今までは主人公の透目線だったものが、このルートに入ると真理目線になる。何でしょう。自分の分身である透を客観的に見ている感じがするので、ちょっと気恥ずかしい感じになります。
官能篇
チュンソフトさんのサウンドノベルシリーズには、“ピンクのしおり”なるものが存在します。
「“ピンクのしおり”って何ぞや?」という方に簡単に説明しますと、ちょっとエッチなお話が読めるのです。まさに官能ワールド。ピンクの世界。だからピンクのしおり。
女の子たちの誘惑に、ちょっとクスッとなってしまうのですが、この官能篇、ただエッチなだけでは御座いません。フェロモンだだ漏れのようになってしまった透くんに、女の子たちが色仕掛けしてくるわけですけど、とある選択肢を選んでしまうと……アッー!!
その表現力にただひたすら笑える、心休まるお話です。
惨殺篇
こちらも名前の通り。もう話自体が真っ赤です。かなり猟奇的なので、グロい表現が苦手な方は注意したほうがいいかもしれません。
もともとがサイコパスというわけではなく、人に寄生する虫が原因で、寄生されると人を殺すことで快楽を得だすのです。
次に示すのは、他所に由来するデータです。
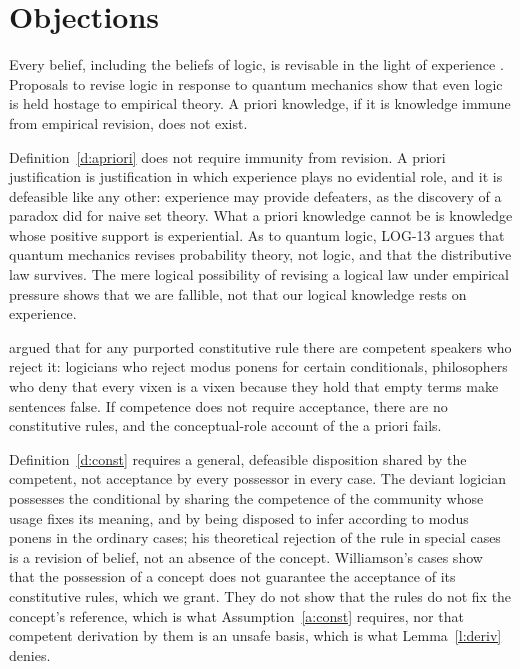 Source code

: \documentclass{situationist-preprint}
\begin{document}
\section{Objections}

\begin{objection}[Revisability]
Every belief, including the beliefs of logic, is revisable in the light of experience \citep{Quine1951}. Proposals to revise logic in response to quantum mechanics show that even logic is held hostage to empirical theory. A priori knowledge, if it is knowledge immune from empirical revision, does not exist.
\end{objection}

\begin{reply}
Definition~\ref{d:apriori} does not require immunity from revision. A priori justification is justification in which experience plays no evidential role, and it is defeasible like any other: experience may provide defeaters, as the discovery of a paradox did for naive set theory. What a priori knowledge cannot be is knowledge whose positive support is experiential. As to quantum logic, LOG-13 argues that quantum mechanics revises probability theory, not logic, and that the distributive law survives. The mere logical possibility of revising a logical law under empirical pressure shows that we are fallible, not that our logical knowledge rests on experience.
\end{reply}

\begin{objection}
\citet{Williamson2007} argued that for any purported constitutive rule there are competent speakers who reject it: logicians who reject modus ponens for certain conditionals, philosophers who deny that every vixen is a vixen because they hold that empty terms make sentences false. If competence does not require acceptance, there are no constitutive rules, and the conceptual-role account of the a priori fails.
\end{objection}

\begin{reply}
Definition~\ref{d:const} requires a general, defeasible disposition shared by the competent, not acceptance by every possessor in every case. The deviant logician possesses the conditional by sharing the competence of the community whose usage fixes its meaning, and by being disposed to infer according to modus ponens in the ordinary cases; his theoretical rejection of the rule in special cases is a revision of belief, not an absence of the concept. Williamson's cases show that the possession of a concept does not guarantee the acceptance of its constitutive rules, which we grant. They do not show that the rules do not fix the concept's reference, which is what Assumption~\ref{a:const} requires, nor that competent derivation by them is an unsafe basis, which is what Lemma~\ref{l:deriv} denies.
\end{reply}
\end{document}
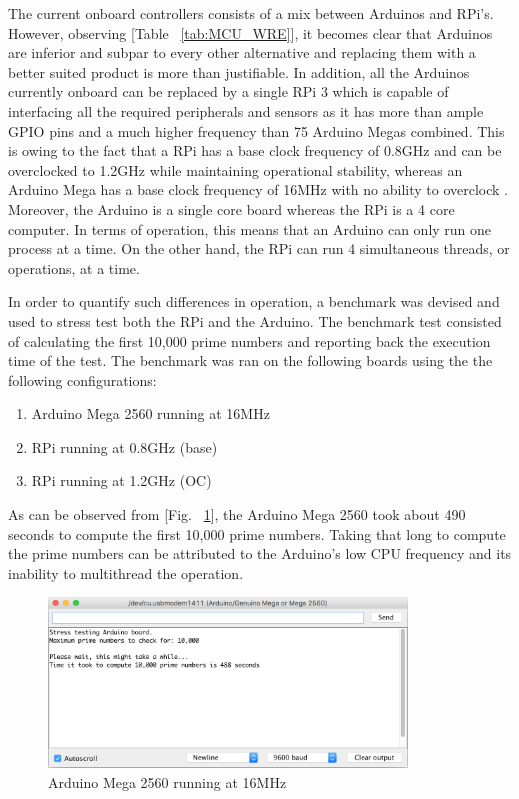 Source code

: \indent\indent The current onboard controllers consists of a mix between Arduinos and RPi’s. However, observing [Table ~\ref{tab:MCU_WRE}], it becomes clear that Arduinos are inferior and subpar to every other alternative and replacing them with a better suited product is more than justifiable. In addition, all the Arduinos currently onboard can be replaced by a single RPi 3 which is capable of interfacing all the required peripherals and sensors as it has more than ample GPIO pins and a much higher frequency than 75 Arduino Megas combined. This is owing to the fact that a RPi has a base clock frequency of 0.8GHz and can be overclocked to 1.2GHz while maintaining operational stability, whereas an Arduino Mega has a base clock frequency of 16MHz with no ability to overclock \cite{Arduino_Specs}. Moreover, the Arduino is a single core board whereas the RPi is a 4 core computer. In terms of operation, this means that an Arduino can only run one process at a time. On the other hand, the RPi can run 4 simultaneous threads, or operations, at a time.

In order to quantify such differences in operation, a benchmark was devised and used to stress test both the RPi and the Arduino. The benchmark test consisted of calculating the first 10,000 prime numbers and reporting back the execution time of the test. The benchmark was ran on the following boards using the the following configurations:

\begin{enumerate}
    \item Arduino Mega 2560 running at 16MHz
    \item RPi running at 0.8GHz (base)
    \item RPi running at 1.2GHz (OC)
\end{enumerate}

As can be observed from [Fig. ~\ref{fig:Arduino_bench}], the Arduino Mega 2560 took about 490 seconds to compute the first 10,000 prime numbers. Taking that long to compute the prime numbers can be attributed to the Arduino's low CPU frequency and its inability to multithread the operation.

\begin{figure}[H]
  \centering
  \includegraphics[width=0.85\textwidth]{Controls/Arduino_bench.png}
  \caption{\label{fig:Arduino_bench}Arduino Mega 2560 running at 16MHz}
\end{figure}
寄生虫が原因ということは、誰でも猟奇殺人犯になるということ。しかもここは絶海の孤島。絶望しかない中で透と真理は逃げるのですが……ラストは衝撃的な展開です。
上記以外にも魅力的なお話がたくさんあります。ただ、すべて書いていくのは無粋なので、興味を持った方はぜひとも自分でプレイしてほしいです。
物語の中には常軌を逸したものや、最後まで読まないと理解できないものもあるのですが、それがまた妙で中毒性があります。
“妄想篇”は全体的に電波じみています。ただ、オチを見ると納得できるので、そこもすごいと思うんですよね。ただ、なぜあのような表現をしたのかなど、いまだに理解できてないのですが(笑)。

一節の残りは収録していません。